ACTIVITY :: From the entries that follow, copy every line with the word "bool".
*** Opening of RECORDS ***
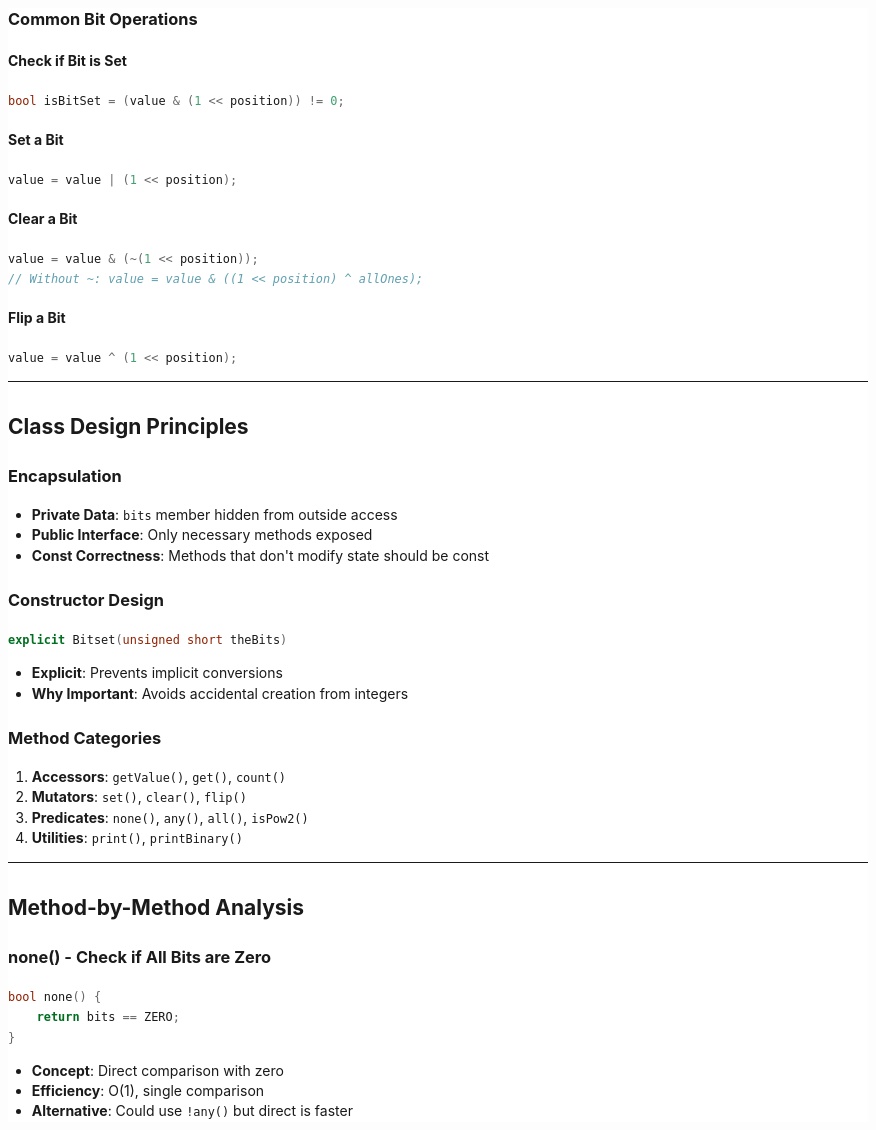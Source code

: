### Common Bit Operations

#### Check if Bit is Set
```cpp
bool isBitSet = (value & (1 << position)) != 0;
```

#### Set a Bit
```cpp
value = value | (1 << position);
```

#### Clear a Bit
```cpp
value = value & (~(1 << position));
// Without ~: value = value & ((1 << position) ^ allOnes);
```

#### Flip a Bit
```cpp
value = value ^ (1 << position);
```

---

## Class Design Principles

### Encapsulation
- **Private Data**: `bits` member hidden from outside access
- **Public Interface**: Only necessary methods exposed
- **Const Correctness**: Methods that don't modify state should be const

### Constructor Design
```cpp
explicit Bitset(unsigned short theBits)
```
- **Explicit**: Prevents implicit conversions
- **Why Important**: Avoids accidental creation from integers

### Method Categories
1. **Accessors**: `getValue()`, `get()`, `count()`
2. **Mutators**: `set()`, `clear()`, `flip()`
3. **Predicates**: `none()`, `any()`, `all()`, `isPow2()`
4. **Utilities**: `print()`, `printBinary()`

---

## Method-by-Method Analysis

### none() - Check if All Bits are Zero
```cpp
bool none() {
    return bits == ZERO;
}
```
- **Concept**: Direct comparison with zero
- **Efficiency**: O(1), single comparison
- **Alternative**: Could use `!any()` but direct is faster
*** Close of RECORDS ***
RESPONSE TO THE EXERCISE ::
bool isBitSet = (value & (1 << position)) != 0;
bool none() {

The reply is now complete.